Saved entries
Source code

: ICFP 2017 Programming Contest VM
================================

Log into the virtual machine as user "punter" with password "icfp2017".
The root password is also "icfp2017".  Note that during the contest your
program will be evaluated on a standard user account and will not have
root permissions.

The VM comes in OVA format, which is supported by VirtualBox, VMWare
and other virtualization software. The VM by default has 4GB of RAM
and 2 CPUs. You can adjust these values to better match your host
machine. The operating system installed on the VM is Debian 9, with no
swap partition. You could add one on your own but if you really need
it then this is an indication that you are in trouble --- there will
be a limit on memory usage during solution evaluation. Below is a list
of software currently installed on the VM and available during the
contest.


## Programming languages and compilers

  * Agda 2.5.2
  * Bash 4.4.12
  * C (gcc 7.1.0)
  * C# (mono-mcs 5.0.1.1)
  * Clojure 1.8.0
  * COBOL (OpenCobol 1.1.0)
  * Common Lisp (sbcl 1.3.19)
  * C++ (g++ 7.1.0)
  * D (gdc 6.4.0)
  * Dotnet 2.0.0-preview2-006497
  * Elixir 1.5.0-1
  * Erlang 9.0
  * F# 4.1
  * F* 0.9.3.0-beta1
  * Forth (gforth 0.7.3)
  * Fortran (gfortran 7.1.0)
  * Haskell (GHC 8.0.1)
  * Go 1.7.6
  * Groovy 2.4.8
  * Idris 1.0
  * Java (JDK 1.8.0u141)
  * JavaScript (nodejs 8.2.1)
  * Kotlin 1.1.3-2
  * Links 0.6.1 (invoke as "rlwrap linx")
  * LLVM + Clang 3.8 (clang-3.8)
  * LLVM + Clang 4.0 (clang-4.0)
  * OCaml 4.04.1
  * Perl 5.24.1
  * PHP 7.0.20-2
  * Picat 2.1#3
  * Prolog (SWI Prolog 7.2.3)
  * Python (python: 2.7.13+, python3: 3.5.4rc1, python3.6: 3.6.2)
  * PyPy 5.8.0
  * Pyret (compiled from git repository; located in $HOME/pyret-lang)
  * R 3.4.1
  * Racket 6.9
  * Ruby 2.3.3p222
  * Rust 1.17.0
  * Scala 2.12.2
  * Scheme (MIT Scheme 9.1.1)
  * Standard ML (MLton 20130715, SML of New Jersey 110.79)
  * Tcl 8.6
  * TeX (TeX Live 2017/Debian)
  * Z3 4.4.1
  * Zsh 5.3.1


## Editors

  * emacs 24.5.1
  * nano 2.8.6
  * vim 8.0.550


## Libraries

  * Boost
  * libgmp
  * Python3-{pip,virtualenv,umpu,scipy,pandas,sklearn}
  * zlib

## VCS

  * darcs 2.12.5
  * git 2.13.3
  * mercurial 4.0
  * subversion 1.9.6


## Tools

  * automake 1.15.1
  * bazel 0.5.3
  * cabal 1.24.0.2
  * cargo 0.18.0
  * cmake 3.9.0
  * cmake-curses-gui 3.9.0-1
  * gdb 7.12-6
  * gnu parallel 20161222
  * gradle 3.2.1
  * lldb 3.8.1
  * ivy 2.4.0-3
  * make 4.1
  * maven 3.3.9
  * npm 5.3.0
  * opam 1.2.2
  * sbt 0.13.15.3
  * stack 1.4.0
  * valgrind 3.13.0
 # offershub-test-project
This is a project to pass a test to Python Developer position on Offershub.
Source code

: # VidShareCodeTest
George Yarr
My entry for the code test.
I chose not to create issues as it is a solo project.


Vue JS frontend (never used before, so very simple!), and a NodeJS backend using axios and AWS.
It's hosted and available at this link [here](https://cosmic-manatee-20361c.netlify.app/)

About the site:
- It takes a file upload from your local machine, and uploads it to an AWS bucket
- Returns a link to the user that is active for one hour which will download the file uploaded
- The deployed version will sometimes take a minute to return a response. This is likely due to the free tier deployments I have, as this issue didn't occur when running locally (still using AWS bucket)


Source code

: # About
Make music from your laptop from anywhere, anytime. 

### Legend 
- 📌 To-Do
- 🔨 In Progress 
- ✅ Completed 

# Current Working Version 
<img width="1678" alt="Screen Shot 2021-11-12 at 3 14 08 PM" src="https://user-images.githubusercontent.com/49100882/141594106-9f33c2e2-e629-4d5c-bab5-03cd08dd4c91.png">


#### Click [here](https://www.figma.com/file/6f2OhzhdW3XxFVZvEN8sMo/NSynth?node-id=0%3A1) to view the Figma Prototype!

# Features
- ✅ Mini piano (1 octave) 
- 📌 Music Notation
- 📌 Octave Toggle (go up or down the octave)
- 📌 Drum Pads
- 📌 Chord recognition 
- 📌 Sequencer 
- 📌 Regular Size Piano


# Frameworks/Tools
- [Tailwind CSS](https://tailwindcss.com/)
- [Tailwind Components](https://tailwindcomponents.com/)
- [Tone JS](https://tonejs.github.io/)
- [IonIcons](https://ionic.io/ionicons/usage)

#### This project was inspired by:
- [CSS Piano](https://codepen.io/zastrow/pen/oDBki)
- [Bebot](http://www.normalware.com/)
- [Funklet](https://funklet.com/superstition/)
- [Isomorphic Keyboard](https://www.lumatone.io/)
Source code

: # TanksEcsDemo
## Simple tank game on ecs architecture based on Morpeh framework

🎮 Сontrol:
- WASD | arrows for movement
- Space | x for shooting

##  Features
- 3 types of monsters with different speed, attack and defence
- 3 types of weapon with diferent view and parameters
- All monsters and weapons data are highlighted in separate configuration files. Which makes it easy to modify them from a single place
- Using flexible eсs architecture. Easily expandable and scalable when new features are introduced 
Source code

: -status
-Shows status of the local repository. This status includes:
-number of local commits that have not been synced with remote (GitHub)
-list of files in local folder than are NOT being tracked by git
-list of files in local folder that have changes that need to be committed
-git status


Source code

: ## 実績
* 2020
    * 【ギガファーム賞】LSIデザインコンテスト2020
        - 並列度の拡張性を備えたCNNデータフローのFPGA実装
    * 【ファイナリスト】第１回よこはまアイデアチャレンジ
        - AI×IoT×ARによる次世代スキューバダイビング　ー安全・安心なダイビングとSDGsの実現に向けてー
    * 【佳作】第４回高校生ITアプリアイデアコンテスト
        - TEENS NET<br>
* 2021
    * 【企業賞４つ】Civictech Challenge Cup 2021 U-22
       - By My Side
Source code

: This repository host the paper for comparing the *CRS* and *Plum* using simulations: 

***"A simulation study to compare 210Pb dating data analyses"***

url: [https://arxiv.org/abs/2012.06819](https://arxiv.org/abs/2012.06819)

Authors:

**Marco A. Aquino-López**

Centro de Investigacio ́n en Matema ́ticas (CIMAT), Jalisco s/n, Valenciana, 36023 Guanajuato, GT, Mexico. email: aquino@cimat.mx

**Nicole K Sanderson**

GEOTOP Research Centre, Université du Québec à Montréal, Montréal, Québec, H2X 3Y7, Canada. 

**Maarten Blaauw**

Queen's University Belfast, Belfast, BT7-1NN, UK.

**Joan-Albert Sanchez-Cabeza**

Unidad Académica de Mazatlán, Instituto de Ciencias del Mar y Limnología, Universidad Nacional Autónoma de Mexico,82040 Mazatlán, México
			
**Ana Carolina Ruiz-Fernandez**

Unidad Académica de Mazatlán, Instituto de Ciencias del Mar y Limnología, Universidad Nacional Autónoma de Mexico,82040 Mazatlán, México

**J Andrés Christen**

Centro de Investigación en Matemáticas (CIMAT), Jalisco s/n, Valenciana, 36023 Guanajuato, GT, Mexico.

§ Your goal
Could you please repeat the data exactly as given?

§ Result of this task
Source code

: ICFP 2017 Programming Contest VM
================================

Log into the virtual machine as user "punter" with password "icfp2017".
The root password is also "icfp2017".  Note that during the contest your
program will be evaluated on a standard user account and will not have
root permissions.

The VM comes in OVA format, which is supported by VirtualBox, VMWare
and other virtualization software. The VM by default has 4GB of RAM
and 2 CPUs. You can adjust these values to better match your host
machine. The operating system installed on the VM is Debian 9, with no
swap partition. You could add one on your own but if you really need
it then this is an indication that you are in trouble --- there will
be a limit on memory usage during solution evaluation. Below is a list
of software currently installed on the VM and available during the
contest.


## Programming languages and compilers

  * Agda 2.5.2
  * Bash 4.4.12
  * C (gcc 7.1.0)
  * C# (mono-mcs 5.0.1.1)
  * Clojure 1.8.0
  * COBOL (OpenCobol 1.1.0)
  * Common Lisp (sbcl 1.3.19)
  * C++ (g++ 7.1.0)
  * D (gdc 6.4.0)
  * Dotnet 2.0.0-preview2-006497
  * Elixir 1.5.0-1
  * Erlang 9.0
  * F# 4.1
  * F* 0.9.3.0-beta1
  * Forth (gforth 0.7.3)
  * Fortran (gfortran 7.1.0)
  * Haskell (GHC 8.0.1)
  * Go 1.7.6
  * Groovy 2.4.8
  * Idris 1.0
  * Java (JDK 1.8.0u141)
  * JavaScript (nodejs 8.2.1)
  * Kotlin 1.1.3-2
  * Links 0.6.1 (invoke as "rlwrap linx")
  * LLVM + Clang 3.8 (clang-3.8)
  * LLVM + Clang 4.0 (clang-4.0)
  * OCaml 4.04.1
  * Perl 5.24.1
  * PHP 7.0.20-2
  * Picat 2.1#3
  * Prolog (SWI Prolog 7.2.3)
  * Python (python: 2.7.13+, python3: 3.5.4rc1, python3.6: 3.6.2)
  * PyPy 5.8.0
  * Pyret (compiled from git repository; located in $HOME/pyret-lang)
  * R 3.4.1
  * Racket 6.9
  * Ruby 2.3.3p222
  * Rust 1.17.0
  * Scala 2.12.2
  * Scheme (MIT Scheme 9.1.1)
  * Standard ML (MLton 20130715, SML of New Jersey 110.79)
  * Tcl 8.6
  * TeX (TeX Live 2017/Debian)
  * Z3 4.4.1
  * Zsh 5.3.1


## Editors

  * emacs 24.5.1
  * nano 2.8.6
  * vim 8.0.550


## Libraries

  * Boost
  * libgmp
  * Python3-{pip,virtualenv,umpu,scipy,pandas,sklearn}
  * zlib

## VCS

  * darcs 2.12.5
  * git 2.13.3
  * mercurial 4.0
  * subversion 1.9.6


## Tools

  * automake 1.15.1
  * bazel 0.5.3
  * cabal 1.24.0.2
  * cargo 0.18.0
  * cmake 3.9.0
  * cmake-curses-gui 3.9.0-1
  * gdb 7.12-6
  * gnu parallel 20161222
  * gradle 3.2.1
  * lldb 3.8.1
  * ivy 2.4.0-3
  * make 4.1
  * maven 3.3.9
  * npm 5.3.0
  * opam 1.2.2
  * sbt 0.13.15.3
  * stack 1.4.0
  * valgrind 3.13.0
 # offershub-test-project
This is a project to pass a test to Python Developer position on Offershub.
Source code

: # VidShareCodeTest
George Yarr
My entry for the code test.
I chose not to create issues as it is a solo project.


Vue JS frontend (never used before, so very simple!), and a NodeJS backend using axios and AWS.
It's hosted and available at this link [here](https://cosmic-manatee-20361c.netlify.app/)

About the site:
- It takes a file upload from your local machine, and uploads it to an AWS bucket
- Returns a link to the user that is active for one hour which will download the file uploaded
- The deployed version will sometimes take a minute to return a response. This is likely due to the free tier deployments I have, as this issue didn't occur when running locally (still using AWS bucket)


Source code

: # About
Make music from your laptop from anywhere, anytime. 

### Legend 
- 📌 To-Do
- 🔨 In Progress 
- ✅ Completed 

# Current Working Version 
<img width="1678" alt="Screen Shot 2021-11-12 at 3 14 08 PM" src="https://user-images.githubusercontent.com/49100882/141594106-9f33c2e2-e629-4d5c-bab5-03cd08dd4c91.png">


#### Click [here](https://www.figma.com/file/6f2OhzhdW3XxFVZvEN8sMo/NSynth?node-id=0%3A1) to view the Figma Prototype!

# Features
- ✅ Mini piano (1 octave) 
- 📌 Music Notation
- 📌 Octave Toggle (go up or down the octave)
- 📌 Drum Pads
- 📌 Chord recognition 
- 📌 Sequencer 
- 📌 Regular Size Piano


# Frameworks/Tools
- [Tailwind CSS](https://tailwindcss.com/)
- [Tailwind Components](https://tailwindcomponents.com/)
- [Tone JS](https://tonejs.github.io/)
- [IonIcons](https://ionic.io/ionicons/usage)

#### This project was inspired by:
- [CSS Piano](https://codepen.io/zastrow/pen/oDBki)
- [Bebot](http://www.normalware.com/)
- [Funklet](https://funklet.com/superstition/)
- [Isomorphic Keyboard](https://www.lumatone.io/)
Source code

: # TanksEcsDemo
## Simple tank game on ecs architecture based on Morpeh framework

🎮 Сontrol:
- WASD | arrows for movement
- Space | x for shooting

##  Features
- 3 types of monsters with different speed, attack and defence
- 3 types of weapon with diferent view and parameters
- All monsters and weapons data are highlighted in separate configuration files. Which makes it easy to modify them from a single place
- Using flexible eсs architecture. Easily expandable and scalable when new features are introduced 
Source code

: -status
-Shows status of the local repository. This status includes:
-number of local commits that have not been synced with remote (GitHub)
-list of files in local folder than are NOT being tracked by git
-list of files in local folder that have changes that need to be committed
-git status


Source code

: ## 実績
* 2020
    * 【ギガファーム賞】LSIデザインコンテスト2020
        - 並列度の拡張性を備えたCNNデータフローのFPGA実装
    * 【ファイナリスト】第１回よこはまアイデアチャレンジ
        - AI×IoT×ARによる次世代スキューバダイビング　ー安全・安心なダイビングとSDGsの実現に向けてー
    * 【佳作】第４回高校生ITアプリアイデアコンテスト
        - TEENS NET<br>
* 2021
    * 【企業賞４つ】Civictech Challenge Cup 2021 U-22
       - By My Side
Source code

: This repository host the paper for comparing the *CRS* and *Plum* using simulations: 

***"A simulation study to compare 210Pb dating data analyses"***

url: [https://arxiv.org/abs/2012.06819](https://arxiv.org/abs/2012.06819)

Authors:

**Marco A. Aquino-López**

Centro de Investigacio ́n en Matema ́ticas (CIMAT), Jalisco s/n, Valenciana, 36023 Guanajuato, GT, Mexico. email: aquino@cimat.mx

**Nicole K Sanderson**

GEOTOP Research Centre, Université du Québec à Montréal, Montréal, Québec, H2X 3Y7, Canada. 

**Maarten Blaauw**

Queen's University Belfast, Belfast, BT7-1NN, UK.

**Joan-Albert Sanchez-Cabeza**

Unidad Académica de Mazatlán, Instituto de Ciencias del Mar y Limnología, Universidad Nacional Autónoma de Mexico,82040 Mazatlán, México
			
**Ana Carolina Ruiz-Fernandez**

Unidad Académica de Mazatlán, Instituto de Ciencias del Mar y Limnología, Universidad Nacional Autónoma de Mexico,82040 Mazatlán, México

**J Andrés Christen**

Centro de Investigación en Matemáticas (CIMAT), Jalisco s/n, Valenciana, 36023 Guanajuato, GT, Mexico.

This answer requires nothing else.